NFL

DirecTV benefits from blackout, adds 139K subscribers

DirecTV emerged Tuesday as one of the biggest winners of last summer’s carriage meltdown between Time Warner Cable and CBS — adding 139,000 new subscribers in the third quarter.

The additions blew the doors off the 70,000 forecast from Wall Street and was the biggest jump in subscribers since 2011.

However, unexpected weakness in Latin America, which DirecTV had pegged as its hottest territory, spooked investors who sent shares down 1.3 percent in heavy trading.

DirecTV stock closed down 1.3 percent Tuesday to $63.53.

“Don’t expect them to keep up these numbers in the US,” Vijay Jayant, an analyst at ISI Media, told The Post, referring to the 1239,000 boost. “They benefited from the CBS-Time Warner Cable dispute.”
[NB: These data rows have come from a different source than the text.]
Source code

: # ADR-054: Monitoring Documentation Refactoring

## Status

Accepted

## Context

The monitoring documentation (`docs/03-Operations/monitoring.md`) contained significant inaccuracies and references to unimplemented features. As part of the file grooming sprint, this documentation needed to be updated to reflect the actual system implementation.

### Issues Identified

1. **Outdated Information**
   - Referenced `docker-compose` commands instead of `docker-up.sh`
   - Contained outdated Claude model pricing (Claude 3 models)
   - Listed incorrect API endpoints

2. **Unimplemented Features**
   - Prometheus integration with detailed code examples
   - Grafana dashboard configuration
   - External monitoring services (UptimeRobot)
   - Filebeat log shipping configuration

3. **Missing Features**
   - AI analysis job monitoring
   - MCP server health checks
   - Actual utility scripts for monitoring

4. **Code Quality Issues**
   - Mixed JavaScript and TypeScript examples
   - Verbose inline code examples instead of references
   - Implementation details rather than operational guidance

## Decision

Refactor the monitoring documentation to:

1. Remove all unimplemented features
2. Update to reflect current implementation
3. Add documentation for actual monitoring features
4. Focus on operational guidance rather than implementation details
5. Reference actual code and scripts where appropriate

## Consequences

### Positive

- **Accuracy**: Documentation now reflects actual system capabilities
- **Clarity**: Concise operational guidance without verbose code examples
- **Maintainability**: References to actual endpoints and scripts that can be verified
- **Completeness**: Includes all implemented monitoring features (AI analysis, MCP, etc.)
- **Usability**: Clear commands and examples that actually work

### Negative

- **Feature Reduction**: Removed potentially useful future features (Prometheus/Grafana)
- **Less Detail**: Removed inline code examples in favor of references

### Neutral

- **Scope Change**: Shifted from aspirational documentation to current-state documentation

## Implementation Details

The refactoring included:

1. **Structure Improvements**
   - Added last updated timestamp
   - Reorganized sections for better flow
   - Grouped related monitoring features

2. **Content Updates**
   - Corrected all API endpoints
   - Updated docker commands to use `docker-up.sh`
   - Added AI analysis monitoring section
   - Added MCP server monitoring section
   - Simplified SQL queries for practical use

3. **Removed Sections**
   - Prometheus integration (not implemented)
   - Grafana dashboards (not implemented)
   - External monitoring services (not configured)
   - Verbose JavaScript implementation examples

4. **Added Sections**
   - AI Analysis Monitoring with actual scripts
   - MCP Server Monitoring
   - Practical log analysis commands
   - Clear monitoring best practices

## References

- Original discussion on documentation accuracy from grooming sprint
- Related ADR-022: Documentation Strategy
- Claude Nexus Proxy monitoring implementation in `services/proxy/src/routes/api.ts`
DirecTV CEO Mike White, who backs distributors in fights with programmers looking for fee increases, played down the impact of the TWC-CBS dispute, telling analysts he didn’t like to take advantage.

“I don’t think it’s in any distributor’s interests to do so,” White said. “I just don’t think it’s smart. What goes around comes around in these programming disputes.”
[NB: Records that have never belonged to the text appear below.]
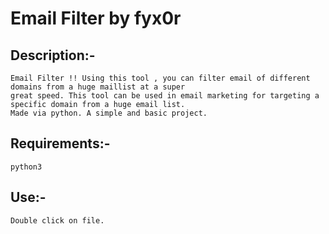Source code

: # Email Filter by fyx0r
## Description:-
    Email Filter !! Using this tool , you can filter email of different domains from a huge maillist at a super 
    great speed. This tool can be used in email marketing for targeting a specific domain from a huge email list.
    Made via python. A simple and basic project.
## Requirements:-
    python3     
## Use:-
    Double click on file.
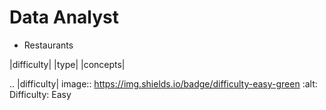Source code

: # Data Analyst
* Restaurants

|difficulty| |type| |concepts|

.. |difficulty| image:: https://img.shields.io/badge/difficulty-easy-green
    :alt: Difficulty: Easy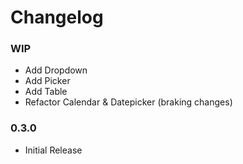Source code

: # Changelog

### WIP

 - Add Dropdown
 - Add Picker
 - Add Table
 - Refactor Calendar & Datepicker (braking changes)

### 0.3.0

 - Initial Release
White said retransmission fees to broadcast stations are up 50 percent this year, something that has led DirecTV to look at distributing signals via antennas.

A 6 percent increase in the average revenue per customer, to $102.37, failed to dint enthusiasm for the service.

Revenue rose 6 percent to $7.9 billion in the third quarter.

Profit rose 24 percent to $699 million, or $1.28 per share. Analysts were looking for per-share profit of $1.

TWC, Comcast and Charter, all reported declines in video subscriptions.

Separately, White, gave no hint of how talks are going with the NFL over the firm’s desire to keep its exclusive Sunday Ticket package.

The sports package is viewed as one of the company’s best marketing weapons.